| Stored data entries |
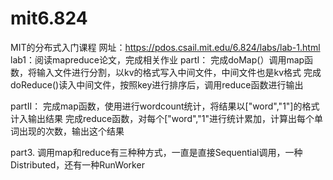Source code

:# mit6.824
MIT的分布式入门课程
网址：https://pdos.csail.mit.edu/6.824/labs/lab-1.html 
lab1：阅读mapreduce论文，完成相关作业
partI：
完成doMap(）调用map函数，将输入文件进行分割，以kv的格式写入中间文件，中间文件也是kv格式
完成doReduce()读入中间文件，按照key进行排序后，调用reduce函数进行输出

partII：
完成map函数，使用进行wordcount统计，将结果以["word","1"]的格式计入输出结果
完成reduce函数，对每个["word","1"进行统计累加，计算出每个单词出现的次数，输出这个结果

part3. 
调用map和reduce有三种种方式，一直是直接Sequential调用，一种Distributed，还有一种RunWorker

| What is needed |
A faithful, word-for-word copy of the records above, pictures left out, is the answer.

| Completed task |
Source code

:# mit6.824
MIT的分布式入门课程
网址：https://pdos.csail.mit.edu/6.824/labs/lab-1.html 
lab1：阅读mapreduce论文，完成相关作业
partI：
完成doMap(）调用map函数，将输入文件进行分割，以kv的格式写入中间文件，中间文件也是kv格式
完成doReduce()读入中间文件，按照key进行排序后，调用reduce函数进行输出

partII：
完成map函数，使用进行wordcount统计，将结果以["word","1"]的格式计入输出结果
完成reduce函数，对每个["word","1"进行统计累加，计算出每个单词出现的次数，输出这个结果

part3. 
调用map和reduce有三种种方式，一直是直接Sequential调用，一种Distributed，还有一种RunWorker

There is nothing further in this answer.